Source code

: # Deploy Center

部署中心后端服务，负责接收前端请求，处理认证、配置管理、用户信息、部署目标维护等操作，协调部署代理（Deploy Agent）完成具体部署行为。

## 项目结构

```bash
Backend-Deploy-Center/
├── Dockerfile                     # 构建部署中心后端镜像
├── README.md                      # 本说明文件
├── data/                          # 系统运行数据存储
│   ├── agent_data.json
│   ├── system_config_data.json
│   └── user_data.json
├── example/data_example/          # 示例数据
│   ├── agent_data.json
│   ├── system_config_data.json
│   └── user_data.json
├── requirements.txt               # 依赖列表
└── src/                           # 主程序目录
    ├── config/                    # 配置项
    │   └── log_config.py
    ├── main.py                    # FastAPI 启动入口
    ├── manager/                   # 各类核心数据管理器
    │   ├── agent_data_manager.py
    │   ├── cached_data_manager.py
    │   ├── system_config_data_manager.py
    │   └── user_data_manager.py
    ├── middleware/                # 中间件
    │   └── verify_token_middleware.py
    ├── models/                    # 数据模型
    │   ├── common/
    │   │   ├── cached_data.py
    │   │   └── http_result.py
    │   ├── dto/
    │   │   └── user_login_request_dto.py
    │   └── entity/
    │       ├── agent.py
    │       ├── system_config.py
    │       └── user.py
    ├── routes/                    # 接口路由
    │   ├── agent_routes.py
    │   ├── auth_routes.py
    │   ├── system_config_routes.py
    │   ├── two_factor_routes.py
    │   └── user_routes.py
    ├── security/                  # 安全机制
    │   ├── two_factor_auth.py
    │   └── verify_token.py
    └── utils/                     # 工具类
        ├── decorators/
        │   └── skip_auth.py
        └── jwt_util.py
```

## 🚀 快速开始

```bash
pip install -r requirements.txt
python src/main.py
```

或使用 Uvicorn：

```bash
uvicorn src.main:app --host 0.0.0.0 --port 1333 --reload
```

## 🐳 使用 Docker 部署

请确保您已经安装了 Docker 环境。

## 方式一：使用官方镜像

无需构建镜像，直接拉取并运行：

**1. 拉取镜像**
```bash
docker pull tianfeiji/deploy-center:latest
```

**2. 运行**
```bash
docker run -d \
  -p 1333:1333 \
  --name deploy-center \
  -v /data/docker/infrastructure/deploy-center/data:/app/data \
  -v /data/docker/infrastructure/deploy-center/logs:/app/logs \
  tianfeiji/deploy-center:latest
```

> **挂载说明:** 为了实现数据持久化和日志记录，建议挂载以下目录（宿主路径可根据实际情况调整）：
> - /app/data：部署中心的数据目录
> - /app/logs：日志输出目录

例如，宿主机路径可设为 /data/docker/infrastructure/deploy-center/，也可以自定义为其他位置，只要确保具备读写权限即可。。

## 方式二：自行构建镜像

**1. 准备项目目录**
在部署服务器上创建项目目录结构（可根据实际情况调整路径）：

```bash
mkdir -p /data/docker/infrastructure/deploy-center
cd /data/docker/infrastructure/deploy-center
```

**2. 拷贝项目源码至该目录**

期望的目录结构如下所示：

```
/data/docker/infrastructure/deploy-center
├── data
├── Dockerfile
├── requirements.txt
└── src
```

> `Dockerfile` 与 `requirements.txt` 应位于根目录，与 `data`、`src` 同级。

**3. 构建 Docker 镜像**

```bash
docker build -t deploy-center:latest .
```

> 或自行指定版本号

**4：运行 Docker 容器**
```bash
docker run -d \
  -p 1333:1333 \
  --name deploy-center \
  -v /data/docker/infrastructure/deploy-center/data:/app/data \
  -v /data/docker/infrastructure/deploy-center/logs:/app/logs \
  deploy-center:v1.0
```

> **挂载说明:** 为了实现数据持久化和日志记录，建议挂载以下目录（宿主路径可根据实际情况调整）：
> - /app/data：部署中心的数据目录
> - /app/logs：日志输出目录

## PROBLEM STATEMENT:
Using the entries above, return exactly the lines from the line with "## 🐳 使用 Docker 部署" to the line with "例如，宿主机路径可设为 /d", counting both of those lines.

## ANSWER BELOW:
## 🐳 使用 Docker 部署

请确保您已经安装了 Docker 环境。

## 方式一：使用官方镜像

无需构建镜像，直接拉取并运行：

**1. 拉取镜像**
```bash
docker pull tianfeiji/deploy-center:latest
```

**2. 运行**
```bash
docker run -d \
  -p 1333:1333 \
  --name deploy-center \
  -v /data/docker/infrastructure/deploy-center/data:/app/data \
  -v /data/docker/infrastructure/deploy-center/logs:/app/logs \
  tianfeiji/deploy-center:latest
```

> **挂载说明:** 为了实现数据持久化和日志记录，建议挂载以下目录（宿主路径可根据实际情况调整）：
> - /app/data：部署中心的数据目录
> - /app/logs：日志输出目录

例如，宿主机路径可设为 /data/docker/infrastructure/deploy-center/，也可以自定义为其他位置，只要确保具备读写权限即可。。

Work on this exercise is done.